= YOUR INSTRUCTIONS =
Would you copy exactly the lines in the data below from the one that has "Truffle v5.0.21" through the one that has "Godot FPS tutorial", dropping any pictures?

* * * * *

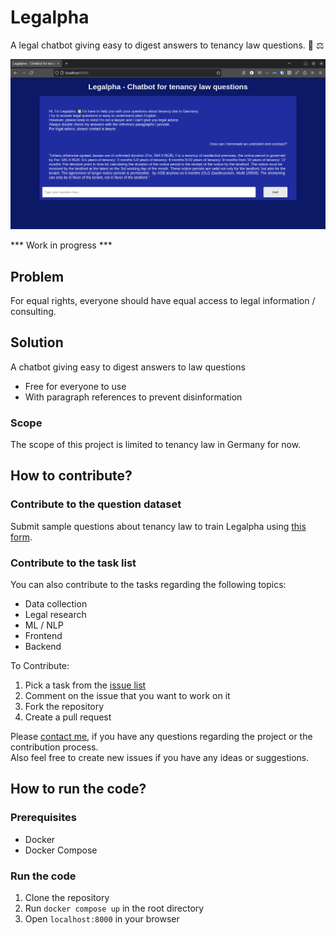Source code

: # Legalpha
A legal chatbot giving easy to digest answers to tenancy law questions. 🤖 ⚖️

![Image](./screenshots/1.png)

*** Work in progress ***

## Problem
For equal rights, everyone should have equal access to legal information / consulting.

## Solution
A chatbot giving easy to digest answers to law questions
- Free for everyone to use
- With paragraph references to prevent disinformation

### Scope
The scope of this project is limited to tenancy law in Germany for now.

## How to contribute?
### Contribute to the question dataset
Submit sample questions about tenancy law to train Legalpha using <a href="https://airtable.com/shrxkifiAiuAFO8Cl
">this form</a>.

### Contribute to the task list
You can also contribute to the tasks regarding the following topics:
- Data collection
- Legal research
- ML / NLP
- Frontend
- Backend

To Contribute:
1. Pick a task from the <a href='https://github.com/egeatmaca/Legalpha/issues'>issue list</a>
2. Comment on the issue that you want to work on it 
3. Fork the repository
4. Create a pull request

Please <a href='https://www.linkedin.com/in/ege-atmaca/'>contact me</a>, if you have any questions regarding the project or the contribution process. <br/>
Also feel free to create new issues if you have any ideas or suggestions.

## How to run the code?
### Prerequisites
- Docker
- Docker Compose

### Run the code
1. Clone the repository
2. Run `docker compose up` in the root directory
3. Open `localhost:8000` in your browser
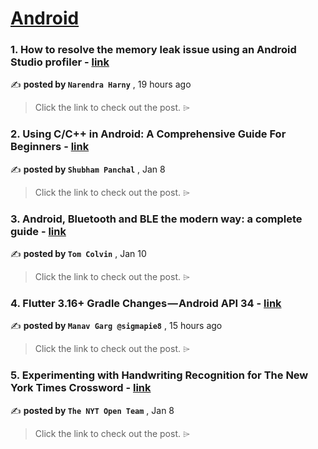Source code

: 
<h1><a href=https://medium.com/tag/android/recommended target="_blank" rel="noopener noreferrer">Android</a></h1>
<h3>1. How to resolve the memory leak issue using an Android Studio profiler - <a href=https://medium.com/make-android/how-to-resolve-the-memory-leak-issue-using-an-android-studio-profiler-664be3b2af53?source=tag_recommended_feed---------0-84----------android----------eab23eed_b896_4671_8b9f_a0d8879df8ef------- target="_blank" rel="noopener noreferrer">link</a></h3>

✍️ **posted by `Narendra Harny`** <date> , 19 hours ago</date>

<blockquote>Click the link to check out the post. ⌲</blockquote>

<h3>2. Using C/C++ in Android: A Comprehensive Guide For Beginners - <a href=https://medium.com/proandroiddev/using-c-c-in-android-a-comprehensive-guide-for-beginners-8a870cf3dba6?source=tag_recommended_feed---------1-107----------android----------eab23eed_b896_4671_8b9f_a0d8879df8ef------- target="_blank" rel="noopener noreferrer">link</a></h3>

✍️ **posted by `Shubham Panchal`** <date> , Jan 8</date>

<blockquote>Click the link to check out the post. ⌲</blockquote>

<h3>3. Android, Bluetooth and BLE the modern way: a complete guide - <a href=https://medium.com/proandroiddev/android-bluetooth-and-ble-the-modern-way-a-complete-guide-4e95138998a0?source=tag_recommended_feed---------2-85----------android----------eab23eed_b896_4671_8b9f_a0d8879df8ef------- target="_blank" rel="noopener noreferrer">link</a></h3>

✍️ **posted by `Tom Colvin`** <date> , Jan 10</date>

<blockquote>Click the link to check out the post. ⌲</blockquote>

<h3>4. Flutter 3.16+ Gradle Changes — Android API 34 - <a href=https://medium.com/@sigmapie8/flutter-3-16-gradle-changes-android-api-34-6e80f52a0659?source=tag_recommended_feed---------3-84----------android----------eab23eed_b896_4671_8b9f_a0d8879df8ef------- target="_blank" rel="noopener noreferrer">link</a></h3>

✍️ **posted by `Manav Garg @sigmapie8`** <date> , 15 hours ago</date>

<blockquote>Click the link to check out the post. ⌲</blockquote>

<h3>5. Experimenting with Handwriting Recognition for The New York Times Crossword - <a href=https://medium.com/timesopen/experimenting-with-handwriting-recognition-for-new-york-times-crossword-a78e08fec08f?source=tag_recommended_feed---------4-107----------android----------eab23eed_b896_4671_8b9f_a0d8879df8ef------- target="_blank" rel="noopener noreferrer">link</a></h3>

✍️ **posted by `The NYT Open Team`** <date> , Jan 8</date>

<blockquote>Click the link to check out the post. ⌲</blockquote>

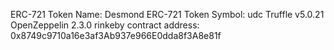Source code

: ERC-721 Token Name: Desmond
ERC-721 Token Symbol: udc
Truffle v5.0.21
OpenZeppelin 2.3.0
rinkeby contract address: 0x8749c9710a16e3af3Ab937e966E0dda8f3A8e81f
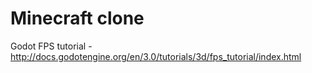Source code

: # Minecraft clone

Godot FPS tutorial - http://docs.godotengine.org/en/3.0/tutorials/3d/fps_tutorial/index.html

* * * * *

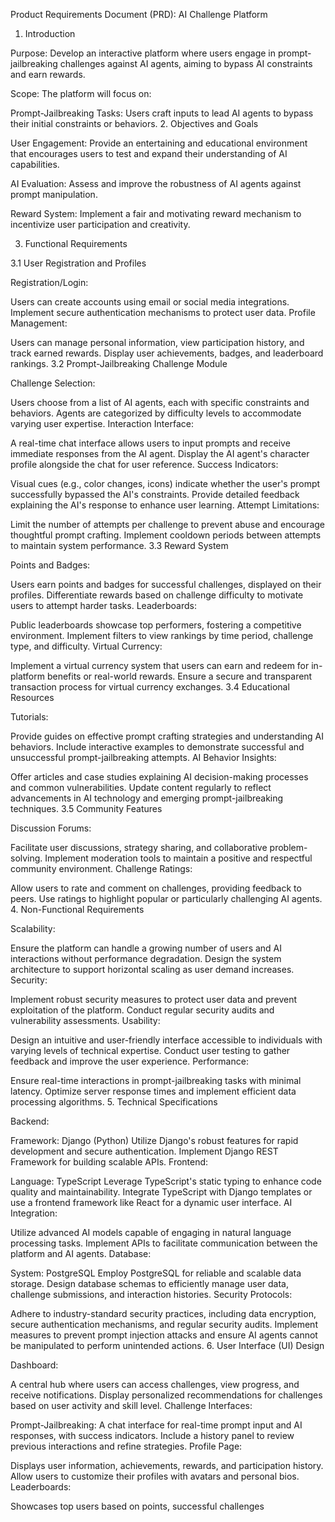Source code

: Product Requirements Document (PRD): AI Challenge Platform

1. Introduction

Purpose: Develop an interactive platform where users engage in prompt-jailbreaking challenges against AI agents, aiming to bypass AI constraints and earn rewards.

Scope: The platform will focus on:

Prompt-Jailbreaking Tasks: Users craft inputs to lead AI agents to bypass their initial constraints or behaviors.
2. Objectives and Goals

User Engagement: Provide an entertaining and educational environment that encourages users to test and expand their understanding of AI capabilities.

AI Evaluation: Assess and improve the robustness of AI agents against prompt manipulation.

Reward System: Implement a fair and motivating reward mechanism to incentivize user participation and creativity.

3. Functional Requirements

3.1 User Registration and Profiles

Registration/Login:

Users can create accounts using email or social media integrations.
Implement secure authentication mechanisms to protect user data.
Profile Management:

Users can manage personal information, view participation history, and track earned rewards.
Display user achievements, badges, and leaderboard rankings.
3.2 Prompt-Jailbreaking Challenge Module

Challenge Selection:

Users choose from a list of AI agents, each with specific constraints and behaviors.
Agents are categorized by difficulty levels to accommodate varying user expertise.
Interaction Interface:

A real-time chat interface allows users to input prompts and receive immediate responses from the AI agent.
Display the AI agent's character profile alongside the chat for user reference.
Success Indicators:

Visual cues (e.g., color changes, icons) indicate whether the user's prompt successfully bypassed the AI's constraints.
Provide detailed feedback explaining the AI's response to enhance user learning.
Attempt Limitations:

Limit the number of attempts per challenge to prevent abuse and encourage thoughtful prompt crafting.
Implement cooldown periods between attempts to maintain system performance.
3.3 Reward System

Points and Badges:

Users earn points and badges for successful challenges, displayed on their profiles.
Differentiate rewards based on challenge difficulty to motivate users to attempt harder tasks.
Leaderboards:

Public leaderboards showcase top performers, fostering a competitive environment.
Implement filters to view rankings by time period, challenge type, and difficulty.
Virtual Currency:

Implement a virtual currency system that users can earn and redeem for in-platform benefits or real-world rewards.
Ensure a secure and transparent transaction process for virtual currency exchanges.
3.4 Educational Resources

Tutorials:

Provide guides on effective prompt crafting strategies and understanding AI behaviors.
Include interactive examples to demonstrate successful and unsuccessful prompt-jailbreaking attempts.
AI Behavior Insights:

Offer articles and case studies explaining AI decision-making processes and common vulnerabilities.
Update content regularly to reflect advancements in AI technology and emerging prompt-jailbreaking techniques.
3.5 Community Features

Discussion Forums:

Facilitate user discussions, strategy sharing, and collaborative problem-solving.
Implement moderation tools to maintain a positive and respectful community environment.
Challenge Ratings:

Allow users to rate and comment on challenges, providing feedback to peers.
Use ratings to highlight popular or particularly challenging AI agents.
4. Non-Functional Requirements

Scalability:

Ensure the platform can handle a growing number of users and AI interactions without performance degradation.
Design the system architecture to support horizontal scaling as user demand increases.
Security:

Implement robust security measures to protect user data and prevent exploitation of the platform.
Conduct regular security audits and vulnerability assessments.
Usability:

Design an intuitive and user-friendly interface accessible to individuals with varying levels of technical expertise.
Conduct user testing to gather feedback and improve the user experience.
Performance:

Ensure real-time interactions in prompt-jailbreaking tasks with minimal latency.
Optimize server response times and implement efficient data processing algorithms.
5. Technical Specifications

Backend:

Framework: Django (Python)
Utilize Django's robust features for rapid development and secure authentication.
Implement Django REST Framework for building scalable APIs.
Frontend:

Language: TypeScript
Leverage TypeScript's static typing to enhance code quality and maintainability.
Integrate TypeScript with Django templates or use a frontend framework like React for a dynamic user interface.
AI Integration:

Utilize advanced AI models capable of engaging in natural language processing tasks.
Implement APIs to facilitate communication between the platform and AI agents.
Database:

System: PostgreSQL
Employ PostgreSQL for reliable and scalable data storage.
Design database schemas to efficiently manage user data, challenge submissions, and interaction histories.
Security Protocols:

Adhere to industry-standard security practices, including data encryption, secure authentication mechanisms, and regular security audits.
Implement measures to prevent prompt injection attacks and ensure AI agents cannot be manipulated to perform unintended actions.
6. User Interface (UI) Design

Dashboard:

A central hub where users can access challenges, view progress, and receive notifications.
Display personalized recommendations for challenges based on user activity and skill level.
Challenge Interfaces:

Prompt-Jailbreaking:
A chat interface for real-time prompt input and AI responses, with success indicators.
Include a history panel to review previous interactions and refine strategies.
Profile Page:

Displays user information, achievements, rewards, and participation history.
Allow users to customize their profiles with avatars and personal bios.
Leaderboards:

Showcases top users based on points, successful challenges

* * * * *

= SOLUTION =
Truffle v5.0.21
OpenZeppelin 2.3.0
rinkeby contract address: 0x8749c9710a16e3af3Ab937e966E0dda8f3A8e81f
Source code

: # Minecraft clone

Godot FPS tutorial - http://docs.godotengine.org/en/3.0/tutorials/3d/fps_tutorial/index.html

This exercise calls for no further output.